Computers were originally developed as part of the British and American World War II defense efforts. They were first known as "Turing Machines" after Alan Turing who invented them to break Nazi codes -- the film of Andrew Hodges' biography was recently broadcast as Breaking the Code with Derek Jacobi portraying the inventor. The young John Whitney worked in the Lockheed Aircraft Factory during the war and while he was working with high-speed missile photography, he was technically adept enough to realize that the targeting elements in such weapons as bomb sites and anti-aircraft guns calculated trajectories and produced finely-controlled linear numerical equivalents, which could potentially be used for plotting graphics or guiding movements in peacetime artistic endeavors. A decade would pass before he was able to buy some of these analog computer mechanisms as "war-surplus" and construct with them his own "cam machine," which pioneered the concept of "motion control."

In the meantime, Whitney had made about two dozen films in more or less traditional animation. Among these were: in 8mm, a time-lapse of an eclipse and several drawn Variations, in 16mm two Film Exercises accompanied by electronic music composed by Whitney with a system of pendulums he had invented, and about 10 abstract musical visualizations using an oil-wipe instrument he had also invented as well as three 35mm cartoons for the UPA studios. He also did various commercial assignments including the title design for Hitchcock's feature Vertigo (in association with Saul Bass), and the preparation (in association with Charles Eames) of a seven-screen presentation for the Buckminster Fuller Dome in Moscow.

Motion Graphics
With his computerized motion-control set-up, Whitney could produce a variety of innovative designs and metamorphoses of text and still images, which proved very successful in advertising and titling of commercial projects. By 1960 Whitney prepared a sample reel of these and other effects he could produce, and solicited work for his Motion Graphics, Inc. company. This company kept him so busy he did not have time to make personal films using the computerized motion-control set-up. His sample reel was artfully edited and ended with a lovely final image of a lissajous curve multiplied dozens of times, to appear twisting in waves, suggesting the time-lapse of a blossoming flower. The reel was released as Catalog and became a popular classic of 1960's psychedelica. John Whitney's younger brother James, who had collaborated with him on the early Variations and Film Exercises, used John's cam machine to shoot his fabulous film Lapis. By multiplying the hundreds of dots in his hand-drawn original artwork into thousands of dots he described the most complex mandalas writhing with life.

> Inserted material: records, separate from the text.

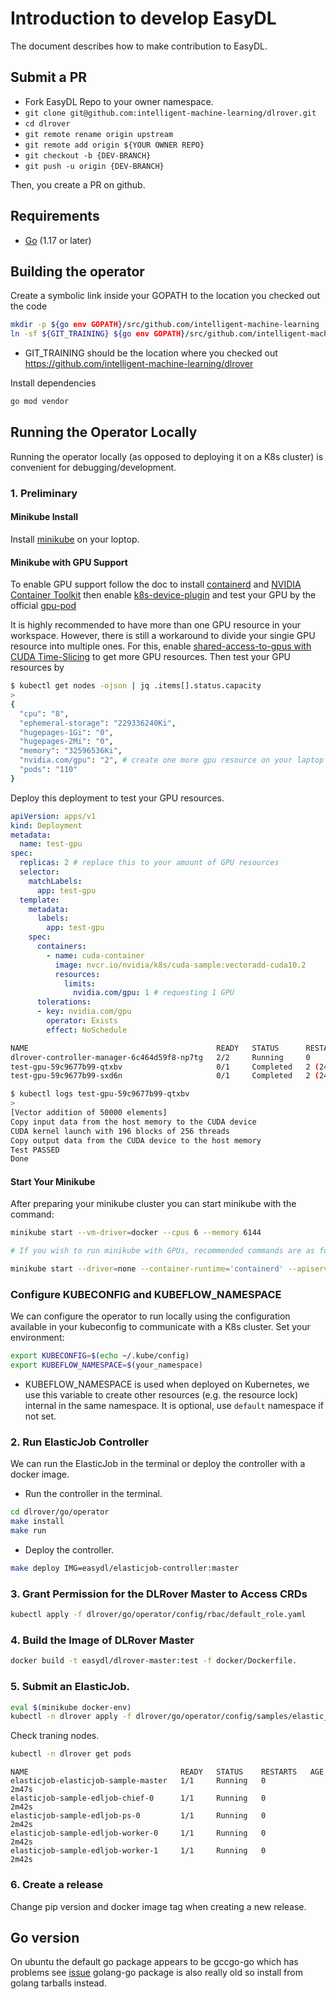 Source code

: # Introduction to develop EasyDL

The document describes how to make contribution to EasyDL.

## Submit a PR

- Fork EasyDL Repo to your owner namespace.
- `git clone git@github.com:intelligent-machine-learning/dlrover.git`
- `cd dlrover`
- `git remote rename origin upstream`
- `git remote add origin ${YOUR OWNER REPO}`
- `git checkout -b {DEV-BRANCH}`
- `git push -u origin {DEV-BRANCH}`

Then, you create a PR on github.

## Requirements

- [Go](https://golang.org/) (1.17 or later)

## Building the operator

Create a symbolic link inside your GOPATH to the location you checked out the code

```sh
mkdir -p ${go env GOPATH}/src/github.com/intelligent-machine-learning
ln -sf ${GIT_TRAINING} ${go env GOPATH}/src/github.com/intelligent-machine-learning/dlrover
```

- GIT_TRAINING should be the location where you checked out https://github.com/intelligent-machine-learning/dlrover

Install dependencies

```sh
go mod vendor
```

## Running the Operator Locally

Running the operator locally (as opposed to deploying it on a K8s cluster) is convenient for debugging/development.

### 1. Preliminary

#### Minikube Install

Install [minikube](https://kubernetes.io/docs/tasks/tools/) on your loptop.

#### Minikube with GPU Support

To enable GPU support follow the doc to install [containerd](https://github.com/containerd/containerd/blob/main/docs/getting-started.md) and [NVIDIA Container Toolkit](https://github.com/NVIDIA/nvidia-docker) then enable [k8s-device-plugin](https://github.com/NVIDIA/k8s-device-plugin#preparing-your-gpu-nodes) and test your GPU by the official [gpu-pod](https://github.com/NVIDIA/k8s-device-plugin#running-gpu-jobs)

It is highly recommended to have more than one GPU resource in your workspace. However, there is still a workaround to divide your singie GPU resource into multiple ones. For this, enable [shared-access-to-gpus with CUDA Time-Slicing](https://github.com/NVIDIA/k8s-device-plugin#shared-access-to-gpus-with-cuda-time-slicing) to get more GPU resources. Then test your GPU resources by

```bash
$ kubectl get nodes -ojson | jq .items[].status.capacity
>
{
  "cpu": "8",
  "ephemeral-storage": "229336240Ki",
  "hugepages-1Gi": "0",
  "hugepages-2Mi": "0",
  "memory": "32596536Ki",
  "nvidia.com/gpu": "2", # create one more gpu resource on your laptop
  "pods": "110"
}
```

Deploy this deployment to test your GPU resources.

```yaml
apiVersion: apps/v1
kind: Deployment
metadata:
  name: test-gpu
spec:
  replicas: 2 # replace this to your amount of GPU resources
  selector:
    matchLabels:
      app: test-gpu
  template:
    metadata:
      labels:
        app: test-gpu
    spec:
      containers:
        - name: cuda-container
          image: nvcr.io/nvidia/k8s/cuda-sample:vectoradd-cuda10.2
          resources:
            limits:
              nvidia.com/gpu: 1 # requesting 1 GPU
      tolerations:
      - key: nvidia.com/gpu
        operator: Exists
        effect: NoSchedule
```

```bash
NAME                                          READY   STATUS      RESTARTS      AGE
dlrover-controller-manager-6c464d59f8-np7tg   2/2     Running     0             55m
test-gpu-59c9677b99-qtxbv                     0/1     Completed   2 (24s ago)   27s
test-gpu-59c9677b99-sxd6n                     0/1     Completed   2 (24s ago)   27s

$ kubectl logs test-gpu-59c9677b99-qtxbv
>
[Vector addition of 50000 elements]
Copy input data from the host memory to the CUDA device
CUDA kernel launch with 196 blocks of 256 threads
Copy output data from the CUDA device to the host memory
Test PASSED
Done
```

#### Start Your Minikube

After preparing your minikube cluster you can start minikube with the command:

```bash
minikube start --vm-driver=docker --cpus 6 --memory 6144

# If you wish to run minikube with GPUs, recommended commands are as follows.(root privilege requried)

minikube start --driver=none --container-runtime='containerd' --apiserver-ips 127.0.0.1 --apiserver-name localhost --cpus 6 --memory 6144
```

### Configure KUBECONFIG and KUBEFLOW_NAMESPACE

We can configure the operator to run locally using the configuration available in your kubeconfig to communicate with
a K8s cluster. Set your environment:

```sh
export KUBECONFIG=$(echo ~/.kube/config)
export KUBEFLOW_NAMESPACE=$(your_namespace)
```

- KUBEFLOW_NAMESPACE is used when deployed on Kubernetes, we use this variable to create other resources (e.g. the resource lock) internal in the same namespace. It is optional, use `default` namespace if not set.

### 2. Run ElasticJob Controller

We can run the ElasticJob in the terminal or deploy the controller with
a docker image.

- Run the controller in the terminal.

```bash
cd dlrover/go/operator
make install
make run
```

- Deploy the controller.

```bash
make deploy IMG=easydl/elasticjob-controller:master
```

### 3. Grant Permission for the DLRover Master to Access CRDs

```bash
kubectl apply -f dlrover/go/operator/config/rbac/default_role.yaml 
```

### 4. Build the Image of DLRover Master

```bash
docker build -t easydl/dlrover-master:test -f docker/Dockerfile.
```

### 5. Submit an ElasticJob.

```bash
eval $(minikube docker-env)
kubectl -n dlrover apply -f dlrover/go/operator/config/samples/elastic_v1alpha1_elasticjob.yaml
```

Check traning nodes.

```bash
kubectl -n dlrover get pods
```

```
NAME                                  READY   STATUS    RESTARTS   AGE
elasticjob-elasticjob-sample-master   1/1     Running   0          2m47s
elasticjob-sample-edljob-chief-0      1/1     Running   0          2m42s
elasticjob-sample-edljob-ps-0         1/1     Running   0          2m42s
elasticjob-sample-edljob-worker-0     1/1     Running   0          2m42s
elasticjob-sample-edljob-worker-1     1/1     Running   0          2m42s
```

### 6. Create a release

Change pip version and docker image tag when creating a new release.

## Go version

On ubuntu the default go package appears to be gccgo-go which has problems see [issue](https://github.com/golang/go/issues/15429) golang-go package is also really old so install from golang tarballs instead.
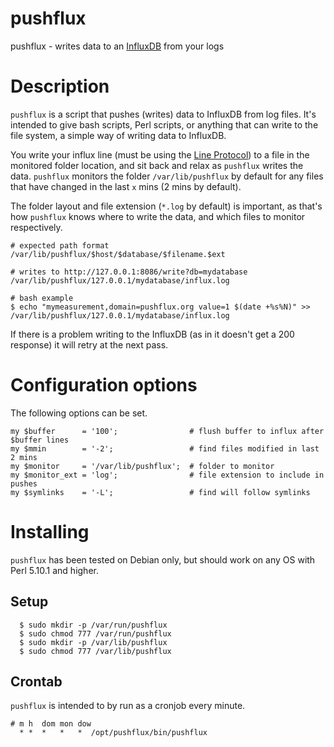 # pushflux

pushflux - writes data to an [InfluxDB](https://influxdata.com/) from your logs

# Description

`pushflux` is a script that pushes (writes) data to InfluxDB from log files.
It's intended to give bash scripts, Perl scripts, or anything that can write to
the file system, a simple way of writing data to InfluxDB.

You write your influx line (must be using the [Line
Protocol](https://docs.influxdata.com/influxdb/v0.9/write_protocols/line/)) to a
file in the monitored folder location, and sit back and relax as `pushflux`
writes the data. `pushflux` monitors the folder `/var/lib/pushflux` by default
for any files that have changed in the last `x` mins (2 mins by default).

The folder layout and file extension (`*.log` by default) is important, as
that's how `pushflux` knows where to write the data, and which files to monitor
respectively.

```
# expected path format
/var/lib/pushflux/$host/$database/$filename.$ext

# writes to http://127.0.0.1:8086/write?db=mydatabase
/var/lib/pushflux/127.0.0.1/mydatabase/influx.log

# bash example
$ echo "mymeasurement,domain=pushflux.org value=1 $(date +%s%N)" >> /var/lib/pushflux/127.0.0.1/mydatabase/influx.log
```

If there is a problem writing to the InfluxDB (as in it doesn't get a 200
response) it will retry at the next pass.

# Configuration options

The following options can be set.

```
my $buffer      = '100';                # flush buffer to influx after $buffer lines
my $mmin        = '-2';                 # find files modified in last 2 mins
my $monitor     = '/var/lib/pushflux';  # folder to monitor
my $monitor_ext = 'log';                # file extension to include in pushes
my $symlinks    = '-L';                 # find will follow symlinks
```

# Installing

`pushflux` has been tested on Debian only, but should work on any OS with Perl
5.10.1 and higher.

## Setup

```
  $ sudo mkdir -p /var/run/pushflux
  $ sudo chmod 777 /var/run/pushflux
  $ sudo mkdir -p /var/lib/pushflux
  $ sudo chmod 777 /var/lib/pushflux
```

## Crontab

`pushflux` is intended to by run as a cronjob every minute.

```
# m h  dom mon dow
  * *  *   *   *  /opt/pushflux/bin/pushflux
```
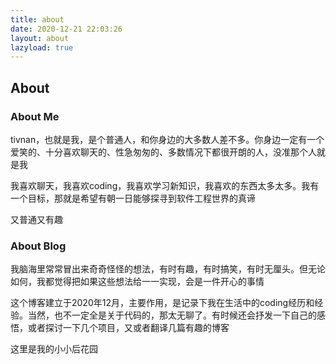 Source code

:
 ```yaml
---
title: about
date: 2020-12-21 22:03:26
layout: about
lazyload: true
---
```


## About

### About Me

tivnan，也就是我，是个普通人，和你身边的大多数人差不多。你身边一定有一个爱笑的、十分喜欢聊天的、性急匆匆的、多数情况下都很开朗的人，没准那个人就是我

我喜欢聊天，我喜欢coding，我喜欢学习新知识，我喜欢的东西太多太多。我有一个目标，那就是希望有朝一日能够探寻到软件工程世界的真谛

又普通又有趣

### About Blog

我脑海里常常冒出来奇奇怪怪的想法，有时有趣，有时搞笑，有时无厘头。但无论如何，我都觉得把如果这些想法给一一实现，会是一件开心的事情

这个博客建立于2020年12月，主要作用，是记录下我在生活中的coding经历和经验。当然，也不一定全是关于代码的，那太无聊了。有时候还会抒发一下自己的感悟，或者探讨一下几个项目，又或者翻译几篇有趣的博客

这里是我的小小后花园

Not all of the motion-control effects business for Whitney's "cam machine" ventures went in his favor, however. One of the possibilities demonstrated in Catalog is the slit-scan effect. Someone else duplicated the effect for the feature 2001. Ironically, Whitney had submitted to them a proposal for a monolith as a computer-generated effect that would have looked different from anything else in the film. He was turned down.